Dataset records
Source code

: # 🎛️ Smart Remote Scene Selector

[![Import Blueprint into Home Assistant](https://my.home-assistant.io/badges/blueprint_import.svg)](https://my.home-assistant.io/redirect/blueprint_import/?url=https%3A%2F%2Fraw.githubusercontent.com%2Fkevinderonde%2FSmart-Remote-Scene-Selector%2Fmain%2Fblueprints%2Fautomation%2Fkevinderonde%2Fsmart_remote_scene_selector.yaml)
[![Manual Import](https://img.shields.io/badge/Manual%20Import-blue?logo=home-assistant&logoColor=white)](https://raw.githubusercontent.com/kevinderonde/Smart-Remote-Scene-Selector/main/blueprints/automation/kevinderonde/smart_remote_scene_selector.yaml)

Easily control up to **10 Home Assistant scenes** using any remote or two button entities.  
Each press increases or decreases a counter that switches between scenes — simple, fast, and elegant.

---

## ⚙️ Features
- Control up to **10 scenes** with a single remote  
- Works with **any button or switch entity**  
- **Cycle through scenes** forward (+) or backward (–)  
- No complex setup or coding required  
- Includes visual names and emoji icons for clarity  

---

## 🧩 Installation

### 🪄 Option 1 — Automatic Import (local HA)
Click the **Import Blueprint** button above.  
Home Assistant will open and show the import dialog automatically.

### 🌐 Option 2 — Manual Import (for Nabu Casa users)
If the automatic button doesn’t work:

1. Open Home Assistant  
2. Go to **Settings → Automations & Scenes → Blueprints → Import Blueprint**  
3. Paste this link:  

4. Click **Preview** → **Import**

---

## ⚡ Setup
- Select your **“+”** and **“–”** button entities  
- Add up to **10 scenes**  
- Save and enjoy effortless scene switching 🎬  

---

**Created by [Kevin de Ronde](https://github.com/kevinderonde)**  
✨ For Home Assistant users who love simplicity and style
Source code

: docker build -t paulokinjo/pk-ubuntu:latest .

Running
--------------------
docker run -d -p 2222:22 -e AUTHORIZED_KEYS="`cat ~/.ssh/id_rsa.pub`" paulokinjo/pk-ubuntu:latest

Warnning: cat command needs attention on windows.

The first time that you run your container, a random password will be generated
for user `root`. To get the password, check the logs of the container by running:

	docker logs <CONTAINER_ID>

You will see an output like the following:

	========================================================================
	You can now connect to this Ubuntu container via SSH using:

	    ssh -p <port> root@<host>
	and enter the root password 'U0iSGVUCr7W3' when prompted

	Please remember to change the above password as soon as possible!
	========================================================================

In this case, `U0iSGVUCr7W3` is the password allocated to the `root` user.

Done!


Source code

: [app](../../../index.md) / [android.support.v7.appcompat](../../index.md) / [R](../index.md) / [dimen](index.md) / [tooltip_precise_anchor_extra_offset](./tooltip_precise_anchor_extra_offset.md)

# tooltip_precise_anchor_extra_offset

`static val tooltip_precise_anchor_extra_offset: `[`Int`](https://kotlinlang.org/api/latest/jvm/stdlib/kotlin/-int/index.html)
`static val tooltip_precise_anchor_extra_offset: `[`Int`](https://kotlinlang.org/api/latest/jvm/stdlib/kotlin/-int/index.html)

* _Activity_:
List every line above that holds the word "logs".

* _Written reply_:
for user `root`. To get the password, check the logs of the container by running:
	docker logs <CONTAINER_ID>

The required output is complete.